🤖 AI Summary
Diffusion Transformers exhibit significant performance degradation when generating images beyond their training resolution, and existing test-time methods struggle to simultaneously preserve global structure and local details. To address this limitation, this work proposes a training-free, inference-stage attention modulation approach that introduces, for the first time, a spatial spectral energy-guided adaptive mechanism to dynamically adjust the attention scaling weights of individual frequency components in Rotary Position Embedding (RoPE).

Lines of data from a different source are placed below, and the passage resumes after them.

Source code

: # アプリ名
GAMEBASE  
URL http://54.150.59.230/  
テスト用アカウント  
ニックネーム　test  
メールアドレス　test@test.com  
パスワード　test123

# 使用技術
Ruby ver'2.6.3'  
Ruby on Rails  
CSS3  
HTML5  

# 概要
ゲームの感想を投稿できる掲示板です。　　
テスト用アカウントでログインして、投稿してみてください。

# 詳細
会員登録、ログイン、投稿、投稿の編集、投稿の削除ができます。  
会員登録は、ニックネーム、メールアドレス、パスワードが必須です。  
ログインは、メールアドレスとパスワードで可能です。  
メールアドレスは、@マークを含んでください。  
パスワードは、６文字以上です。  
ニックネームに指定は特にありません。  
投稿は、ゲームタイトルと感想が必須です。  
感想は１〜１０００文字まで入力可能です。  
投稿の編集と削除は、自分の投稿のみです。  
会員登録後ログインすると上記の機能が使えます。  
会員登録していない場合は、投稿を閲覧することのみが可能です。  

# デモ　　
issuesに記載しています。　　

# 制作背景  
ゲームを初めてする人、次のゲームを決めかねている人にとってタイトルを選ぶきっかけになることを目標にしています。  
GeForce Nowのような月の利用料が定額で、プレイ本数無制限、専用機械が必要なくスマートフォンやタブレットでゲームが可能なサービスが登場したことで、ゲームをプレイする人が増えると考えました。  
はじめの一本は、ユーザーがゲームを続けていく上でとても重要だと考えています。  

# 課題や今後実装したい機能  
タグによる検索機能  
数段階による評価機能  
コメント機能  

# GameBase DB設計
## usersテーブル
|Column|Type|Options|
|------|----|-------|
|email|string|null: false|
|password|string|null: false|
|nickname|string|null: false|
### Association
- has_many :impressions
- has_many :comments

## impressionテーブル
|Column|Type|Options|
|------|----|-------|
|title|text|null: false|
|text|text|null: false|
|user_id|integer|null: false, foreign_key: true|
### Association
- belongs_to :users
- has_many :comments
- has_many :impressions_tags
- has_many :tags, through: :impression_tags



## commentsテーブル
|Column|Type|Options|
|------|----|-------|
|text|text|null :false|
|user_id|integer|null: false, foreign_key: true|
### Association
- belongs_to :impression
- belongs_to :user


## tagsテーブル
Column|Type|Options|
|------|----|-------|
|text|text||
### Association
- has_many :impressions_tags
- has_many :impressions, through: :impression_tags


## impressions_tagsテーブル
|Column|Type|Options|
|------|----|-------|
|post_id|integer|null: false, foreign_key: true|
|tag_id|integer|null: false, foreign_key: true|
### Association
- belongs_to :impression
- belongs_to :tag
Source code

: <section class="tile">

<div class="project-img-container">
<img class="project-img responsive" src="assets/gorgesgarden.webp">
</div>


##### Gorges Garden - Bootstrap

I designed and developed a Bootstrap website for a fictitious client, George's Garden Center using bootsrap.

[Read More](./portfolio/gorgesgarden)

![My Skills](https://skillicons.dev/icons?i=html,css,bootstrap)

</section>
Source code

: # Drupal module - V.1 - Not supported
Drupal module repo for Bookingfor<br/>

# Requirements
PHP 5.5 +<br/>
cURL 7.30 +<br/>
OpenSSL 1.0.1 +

By moving beyond conventional uniform scaling strategies, the method effectively overcomes the trade-off between structural coherence and detail fidelity, achieving substantial improvements over current training-free techniques across various high-resolution image generation tasks.
📝 Abstract
Diffusion transformers (DiTs) have emerged as a dominant architecture for text-to-image generation, yet their performance drops when generating at resolutions beyond their training range. Existing training-free approaches mitigate this by modifying inference-time attention behavior, often through Rotary Position Embeddings (RoPE) extrapolation combined with attention scaling. However, these strategies apply a uniform and content-agnostic scaling across RoPE components with distinct frequency characteristics, inducing a trade-off between preserving global structure and recovering fine detail. We introduce SEGA, a training-free method that dynamically scales attention across RoPE components according to the latent's spatial-frequency structure at each denoising step. This adaptive scaling improves both structural coherence and fine-detail fidelity. Experiments show that SEGA consistently improves high-resolution synthesis across multiple target resolutions, outperforming state-of-the-art training-free baselines.